Joe Biden 2025 Budget Proposal Could Significantly Reduce the Wealth Your Heirs Will Get

By Jace Dela Cruz

Mar 18, 2024 03:09 AM EDT

President Joe Biden's recent unveiling of his budget proposal, titled "General Explanations of the Administration's Fiscal Year 2025 Revenue Proposals," could significantly reduce the wealth your heirs will get. 

WASHINGTON, DC - OCTOBER 31: U.S. President Joe Biden delivers remarks on oil company profits in the Roosevelt Room of the White House on October 31, 2022 in Washington, DC.
(Photo : Drew Angerer/Getty Images)

How Can Joe Biden's 2025 Budget Proposal Reduce the Wealth Given to Heirs?

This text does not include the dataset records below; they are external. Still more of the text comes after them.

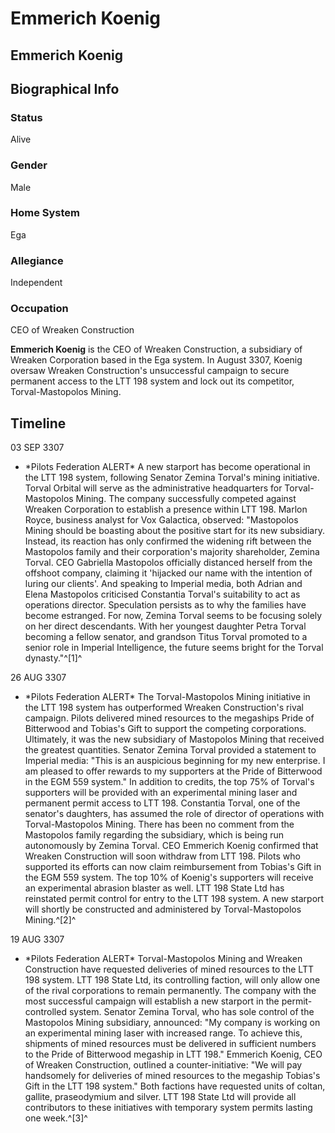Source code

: # Emmerich Koenig
## Emmerich Koenig

		

## Biographical Info

### Status

Alive

### Gender

Male

### Home System

Ega

### Allegiance

Independent

### Occupation

CEO of Wreaken Construction

**Emmerich Koenig** is the CEO of Wreaken Construction, a subsidiary of Wreaken Corporation based in the Ega system. In August 3307, Koenig oversaw Wreaken Construction's unsuccessful campaign to secure permanent access to the LTT 198 system and lock out its competitor, Torval-Mastopolos Mining.

## Timeline

03 SEP 3307

- \*Pilots Federation ALERT\*
A new starport has become operational in the LTT 198 system, following Senator Zemina Torval's mining initiative. Torval Orbital will serve as the administrative headquarters for Torval-Mastopolos Mining. The company successfully competed against Wreaken Corporation to establish a presence within LTT 198. Marlon Royce, business analyst for Vox Galactica, observed: "Mastopolos Mining should be boasting about the positive start for its new subsidiary. Instead, its reaction has only confirmed the widening rift between the Mastopolos family and their corporation's majority shareholder, Zemina Torval. CEO Gabriella Mastopolos officially distanced herself from the offshoot company, claiming it 'hijacked our name with the intention of luring our clients'. And speaking to Imperial media, both Adrian and Elena Mastopolos criticised Constantia Torval's suitability to act as operations director. Speculation persists as to why the families have become estranged. For now, Zemina Torval seems to be focusing solely on her direct descendants. With her youngest daughter Petra Torval becoming a fellow senator, and grandson Titus Torval promoted to a senior role in Imperial Intelligence, the future seems bright for the Torval dynasty."^[1]^

26 AUG 3307

- \*Pilots Federation ALERT\*
The Torval-Mastopolos Mining initiative in the LTT 198 system has outperformed Wreaken Construction's rival campaign. Pilots delivered mined resources to the megaships Pride of Bitterwood and Tobias's Gift to support the competing corporations. Ultimately, it was the new subsidiary of Mastopolos Mining that received the greatest quantities. Senator Zemina Torval provided a statement to Imperial media: "This is an auspicious beginning for my new enterprise. I am pleased to offer rewards to my supporters at the Pride of Bitterwood in the EGM 559 system." In addition to credits, the top 75% of Torval's supporters will be provided with an experimental mining laser and permanent permit access to LTT 198. Constantia Torval, one of the senator's daughters, has assumed the role of director of operations with Torval-Mastopolos Mining. There has been no comment from the Mastopolos family regarding the subsidiary, which is being run autonomously by Zemina Torval. CEO Emmerich Koenig confirmed that Wreaken Construction will soon withdraw from LTT 198. Pilots who supported its efforts can now claim reimbursement from Tobias's Gift in the EGM 559 system. The top 10% of Koenig's supporters will receive an experimental abrasion blaster as well. LTT 198 State Ltd has reinstated permit control for entry to the LTT 198 system. A new starport will shortly be constructed and administered by Torval-Mastopolos Mining.^[2]^

19 AUG 3307

- \*Pilots Federation ALERT\*
Torval-Mastopolos Mining and Wreaken Construction have requested deliveries of mined resources to the LTT 198 system. LTT 198 State Ltd, its controlling faction, will only allow one of the rival corporations to remain permanently. The company with the most successful campaign will establish a new starport in the permit-controlled system. Senator Zemina Torval, who has sole control of the Mastopolos Mining subsidiary, announced: "My company is working on an experimental mining laser with increased range. To achieve this, shipments of mined resources must be delivered in sufficient numbers to the Pride of Bitterwood megaship in LTT 198." Emmerich Koenig, CEO of Wreaken Construction, outlined a counter-initiative: "We will pay handsomely for deliveries of mined resources to the megaship Tobias's Gift in the LTT 198 system." Both factions have requested units of coltan, gallite, praseodymium and silver. LTT 198 State Ltd will provide all contributors to these initiatives with temporary system permits lasting one week.^[3]^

According to Forbes, even if a fraction of this proposal is enacted, it could result in significant alterations to the taxation of the wealthiest Americans and could diminish the amount of wealth that can be passed down to future generations. 

During his recent State of the Union address, Joe Biden vowed to increase the taxes of big corporations and wealthy Americans.

Forbes reported that while the outcome of congressional negotiations remains uncertain, many of the provisions in Biden's proposal that could profoundly impact wealth distribution and tax planning strategies are becoming effective after December 31. 

The proposed tax changes could reportedly limit many common wealth transfer strategies, making it imperative for individuals seeking to preserve and transfer wealth to plan accordingly. 

For example, Biden's proposal would now tax a transfer property by gift or death, but there would be a $5 million exclusion from this gain, so it would only affect wealthier taxpayers. 

Under the new proposal, Forbes reported that contributions or gifts to and distributions from any irrevocable trust would also be deemed income tax recognition events, and the overall tax burden for wealthy individuals on death could also be dramatically increased.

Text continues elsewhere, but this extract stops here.